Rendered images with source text
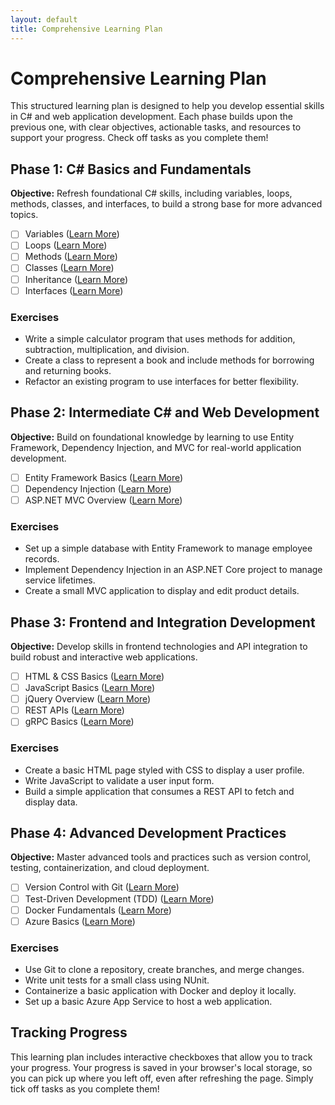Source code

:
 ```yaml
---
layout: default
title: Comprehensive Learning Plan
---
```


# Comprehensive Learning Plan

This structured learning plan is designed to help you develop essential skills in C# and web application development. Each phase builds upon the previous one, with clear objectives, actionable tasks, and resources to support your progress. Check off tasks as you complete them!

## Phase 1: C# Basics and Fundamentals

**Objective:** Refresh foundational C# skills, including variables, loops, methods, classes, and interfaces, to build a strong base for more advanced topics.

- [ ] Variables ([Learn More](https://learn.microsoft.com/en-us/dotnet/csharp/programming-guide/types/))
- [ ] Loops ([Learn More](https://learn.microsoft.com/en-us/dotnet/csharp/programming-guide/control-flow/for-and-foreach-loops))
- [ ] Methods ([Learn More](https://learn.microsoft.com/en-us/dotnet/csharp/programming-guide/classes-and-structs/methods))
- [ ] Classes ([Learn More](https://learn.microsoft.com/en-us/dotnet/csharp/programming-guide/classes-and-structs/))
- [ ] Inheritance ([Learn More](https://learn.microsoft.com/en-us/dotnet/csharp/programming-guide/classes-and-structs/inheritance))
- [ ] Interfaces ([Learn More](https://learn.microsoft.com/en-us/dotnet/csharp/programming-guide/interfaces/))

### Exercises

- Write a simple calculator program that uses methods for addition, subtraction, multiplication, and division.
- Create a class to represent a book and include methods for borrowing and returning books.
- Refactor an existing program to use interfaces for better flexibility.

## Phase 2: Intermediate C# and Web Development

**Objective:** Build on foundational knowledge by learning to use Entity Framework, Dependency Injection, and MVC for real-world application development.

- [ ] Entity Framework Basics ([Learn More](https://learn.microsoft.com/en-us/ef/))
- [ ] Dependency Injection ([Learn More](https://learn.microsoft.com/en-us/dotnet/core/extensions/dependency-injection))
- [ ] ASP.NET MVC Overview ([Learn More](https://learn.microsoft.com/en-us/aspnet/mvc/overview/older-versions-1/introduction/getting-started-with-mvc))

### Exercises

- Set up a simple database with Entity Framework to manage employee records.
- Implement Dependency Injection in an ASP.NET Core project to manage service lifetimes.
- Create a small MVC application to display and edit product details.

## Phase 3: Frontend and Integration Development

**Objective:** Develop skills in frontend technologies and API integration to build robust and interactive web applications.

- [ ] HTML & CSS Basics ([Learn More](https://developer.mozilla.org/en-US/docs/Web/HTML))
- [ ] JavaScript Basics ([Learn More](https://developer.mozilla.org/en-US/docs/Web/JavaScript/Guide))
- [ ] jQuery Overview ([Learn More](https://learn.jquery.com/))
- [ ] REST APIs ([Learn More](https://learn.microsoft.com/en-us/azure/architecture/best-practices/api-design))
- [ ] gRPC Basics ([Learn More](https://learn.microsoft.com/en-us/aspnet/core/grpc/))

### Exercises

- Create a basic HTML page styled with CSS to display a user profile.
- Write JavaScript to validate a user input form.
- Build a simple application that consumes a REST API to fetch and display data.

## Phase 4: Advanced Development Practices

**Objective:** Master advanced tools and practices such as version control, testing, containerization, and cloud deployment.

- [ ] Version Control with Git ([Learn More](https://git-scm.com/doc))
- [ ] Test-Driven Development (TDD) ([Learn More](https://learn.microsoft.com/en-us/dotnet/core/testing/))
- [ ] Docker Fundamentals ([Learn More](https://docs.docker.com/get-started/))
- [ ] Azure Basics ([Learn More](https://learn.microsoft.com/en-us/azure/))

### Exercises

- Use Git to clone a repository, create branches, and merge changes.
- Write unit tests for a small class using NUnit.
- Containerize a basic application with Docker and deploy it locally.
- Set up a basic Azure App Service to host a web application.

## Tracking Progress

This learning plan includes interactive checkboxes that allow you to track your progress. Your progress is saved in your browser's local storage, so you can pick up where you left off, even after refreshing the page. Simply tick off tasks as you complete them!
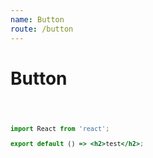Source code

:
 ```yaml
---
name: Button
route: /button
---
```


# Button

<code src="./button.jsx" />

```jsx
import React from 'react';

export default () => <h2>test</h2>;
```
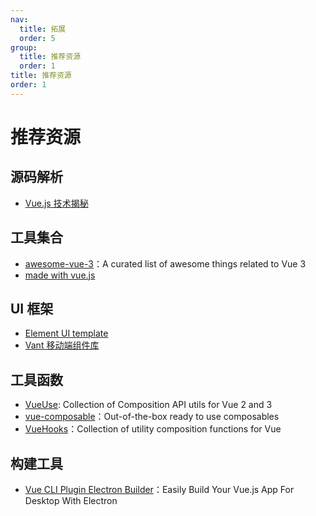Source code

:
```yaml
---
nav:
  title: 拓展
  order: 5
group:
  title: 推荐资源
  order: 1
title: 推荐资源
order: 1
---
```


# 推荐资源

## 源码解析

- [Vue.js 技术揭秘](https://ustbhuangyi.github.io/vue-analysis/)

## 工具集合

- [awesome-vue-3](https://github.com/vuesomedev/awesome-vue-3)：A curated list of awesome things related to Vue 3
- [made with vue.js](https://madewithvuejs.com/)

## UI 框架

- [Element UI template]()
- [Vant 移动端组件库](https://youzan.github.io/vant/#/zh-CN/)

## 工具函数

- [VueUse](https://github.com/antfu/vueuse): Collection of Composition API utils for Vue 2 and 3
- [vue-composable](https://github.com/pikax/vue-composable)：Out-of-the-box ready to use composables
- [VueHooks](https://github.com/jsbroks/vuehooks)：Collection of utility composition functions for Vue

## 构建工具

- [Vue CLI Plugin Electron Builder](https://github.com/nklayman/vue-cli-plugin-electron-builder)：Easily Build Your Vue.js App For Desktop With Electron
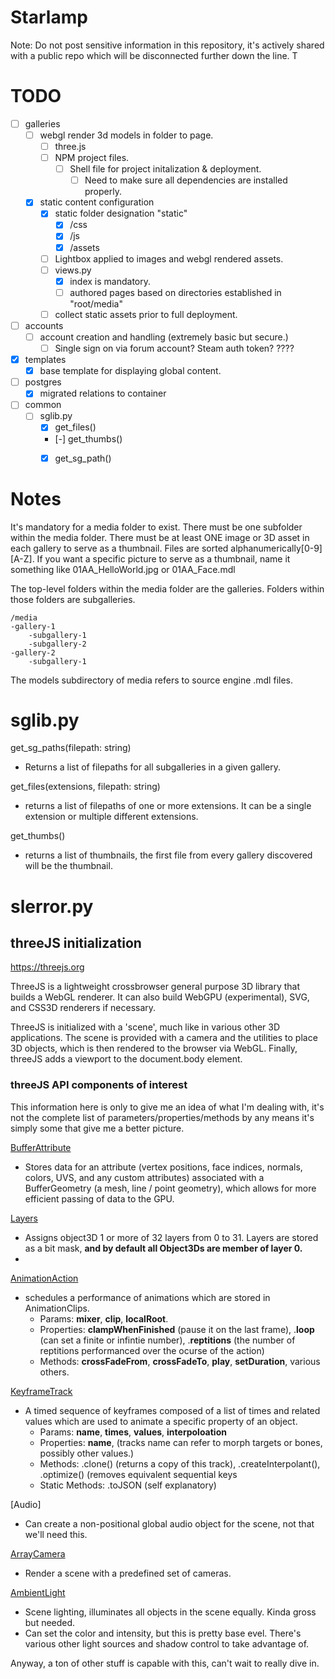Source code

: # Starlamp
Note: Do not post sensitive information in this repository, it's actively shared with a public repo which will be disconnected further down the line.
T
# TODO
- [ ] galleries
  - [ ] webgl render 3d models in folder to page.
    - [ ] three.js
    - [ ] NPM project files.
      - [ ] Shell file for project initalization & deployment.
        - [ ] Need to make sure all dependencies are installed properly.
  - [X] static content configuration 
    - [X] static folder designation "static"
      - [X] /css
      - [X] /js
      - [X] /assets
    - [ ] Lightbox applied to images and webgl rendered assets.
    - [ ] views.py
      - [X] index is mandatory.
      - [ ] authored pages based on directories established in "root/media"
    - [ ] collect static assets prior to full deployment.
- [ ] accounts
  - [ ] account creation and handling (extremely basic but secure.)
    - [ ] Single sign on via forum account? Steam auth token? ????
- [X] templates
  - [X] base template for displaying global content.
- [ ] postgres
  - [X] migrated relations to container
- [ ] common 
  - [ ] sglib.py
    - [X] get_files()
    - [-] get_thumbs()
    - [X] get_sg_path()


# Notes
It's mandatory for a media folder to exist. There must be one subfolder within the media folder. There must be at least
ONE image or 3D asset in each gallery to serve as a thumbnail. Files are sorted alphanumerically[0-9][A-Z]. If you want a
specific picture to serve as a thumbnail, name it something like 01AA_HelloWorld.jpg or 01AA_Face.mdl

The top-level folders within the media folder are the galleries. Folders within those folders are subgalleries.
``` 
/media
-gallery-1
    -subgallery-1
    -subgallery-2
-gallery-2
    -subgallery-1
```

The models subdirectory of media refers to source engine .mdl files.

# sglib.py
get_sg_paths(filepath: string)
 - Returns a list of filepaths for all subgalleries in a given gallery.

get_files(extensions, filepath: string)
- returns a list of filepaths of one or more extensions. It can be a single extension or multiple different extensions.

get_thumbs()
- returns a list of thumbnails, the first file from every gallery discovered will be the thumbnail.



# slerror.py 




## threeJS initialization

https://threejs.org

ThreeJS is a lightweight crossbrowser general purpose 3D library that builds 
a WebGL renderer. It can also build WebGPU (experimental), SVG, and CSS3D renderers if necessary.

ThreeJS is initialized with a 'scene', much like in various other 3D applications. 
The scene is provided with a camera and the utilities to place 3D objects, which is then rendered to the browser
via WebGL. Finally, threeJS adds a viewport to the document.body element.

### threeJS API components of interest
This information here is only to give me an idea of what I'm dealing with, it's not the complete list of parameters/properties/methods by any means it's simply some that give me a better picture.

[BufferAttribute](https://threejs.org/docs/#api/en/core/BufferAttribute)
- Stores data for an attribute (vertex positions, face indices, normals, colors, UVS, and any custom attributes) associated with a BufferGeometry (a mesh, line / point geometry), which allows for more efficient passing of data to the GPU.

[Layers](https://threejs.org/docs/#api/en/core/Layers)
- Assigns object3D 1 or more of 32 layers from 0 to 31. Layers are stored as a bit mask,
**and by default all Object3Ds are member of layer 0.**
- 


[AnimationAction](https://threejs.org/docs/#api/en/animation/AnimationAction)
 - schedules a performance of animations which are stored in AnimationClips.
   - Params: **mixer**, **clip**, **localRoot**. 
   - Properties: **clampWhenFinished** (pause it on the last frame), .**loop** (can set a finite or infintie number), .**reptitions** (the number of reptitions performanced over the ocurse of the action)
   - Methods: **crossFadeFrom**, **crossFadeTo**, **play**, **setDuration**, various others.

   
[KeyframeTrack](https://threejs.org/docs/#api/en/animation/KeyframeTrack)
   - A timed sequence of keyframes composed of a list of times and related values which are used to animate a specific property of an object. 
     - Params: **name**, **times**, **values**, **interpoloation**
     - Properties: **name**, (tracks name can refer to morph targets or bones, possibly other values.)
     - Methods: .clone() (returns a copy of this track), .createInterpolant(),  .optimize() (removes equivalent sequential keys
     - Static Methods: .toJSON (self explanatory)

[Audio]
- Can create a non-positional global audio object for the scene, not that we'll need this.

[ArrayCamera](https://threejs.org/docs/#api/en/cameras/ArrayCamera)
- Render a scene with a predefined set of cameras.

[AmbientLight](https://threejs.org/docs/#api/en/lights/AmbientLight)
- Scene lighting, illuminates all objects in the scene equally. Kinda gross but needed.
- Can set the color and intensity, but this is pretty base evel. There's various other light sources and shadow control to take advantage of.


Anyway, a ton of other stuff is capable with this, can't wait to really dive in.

— EXERCISE GOAL —
Check the data above and report how many lines include the word "builds", using a bare number.

— RESPONSE TO THE EXERCISE —
2